The latter seems to download an RPM?

Thanks very much for the reply. Appreciated. Well spotted. I’d incorrectly assumed that the A100 GPU was supported in the repo versions. I can’t get that one to install on Rocky 9.3 or 4 so it looks like I’ll have to persist trying that path on a clean OS build.

Hi Guys - Worked it out. Turns out that the notes aren’t clear at all on what supports what…
The A100 needs the Enterprise AEI flavour of drivers (create an NVIDIA Enterprise Trial login to download etc).
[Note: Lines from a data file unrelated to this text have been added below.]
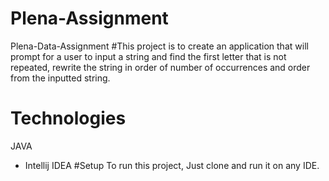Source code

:# Plena-Assignment
Plena-Data-Assignment
#This project is to create an application that will prompt for a user to input a string and find the first letter that is not repeated,  rewrite the string in order of number of occurrences and order from the inputted string.

# Technologies 
   JAVA
   * Intellij IDEA
 #Setup
To run this project, Just clone and run it on any IDE.
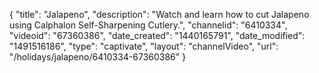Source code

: {
    "title": "Jalapeno",
    "description": "Watch and learn how to cut Jalapeno using Calphalon Self-Sharpening Cutlery.",
    "channelid": "6410334",
    "videoid": "67360386",
    "date_created": "1440165791",
    "date_modified": "1491516186",
    "type": "captivate",
    "layout": "channelVideo",
    "url": "\/holidays\/jalapeno\/6410334-67360386"
}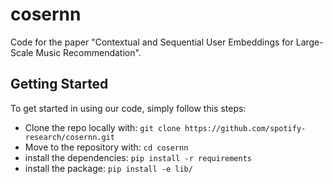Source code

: # cosernn

Code for the paper "Contextual and Sequential User Embeddings for Large-Scale
Music Recommendation".


## Getting Started

To get started in using our code, simply follow this steps:

- Clone the repo locally with: `git clone
  https://github.com/spotify-research/cosernn.git`
- Move to the repository with: `cd cosernn`
- install the dependencies: `pip install -r requirements`
- install the package: `pip install -e lib/`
Then you can download from their portal a special RHEL9 driver (RPM) and that just works first time on RL9.4 - No fussing around at all!

Hope that helps someone with an A100 GPU get their sanity restored.

1 Like

This did not work for me. I still get the following error when executing nvidia-smi

NVIDIA-SMI has failed because it couldn't communicate with the NVIDIA driver. Make sure that the latest NVIDIA driver is installed and running.

This is what I get when I run nvidia-detect -v

[telahee@localhost ~]$ nvidia-detect -v
Probing for supported NVIDIA devices...
[10de:1ff2] NVIDIA Corporation TU117GL [T400 4GB]
This device requires the current 550.107.02 NVIDIA driver kmod-nvidia

I also checked lsmod

[telahee@localhost ~]$ lsmod|grep -i nouveau
[telahee@localhost ~]$ lsmod|grep -i nvidia

And I see nothing. I’m not sure if the driver is not installed properly or if it is misconfigured and so is not being loaded.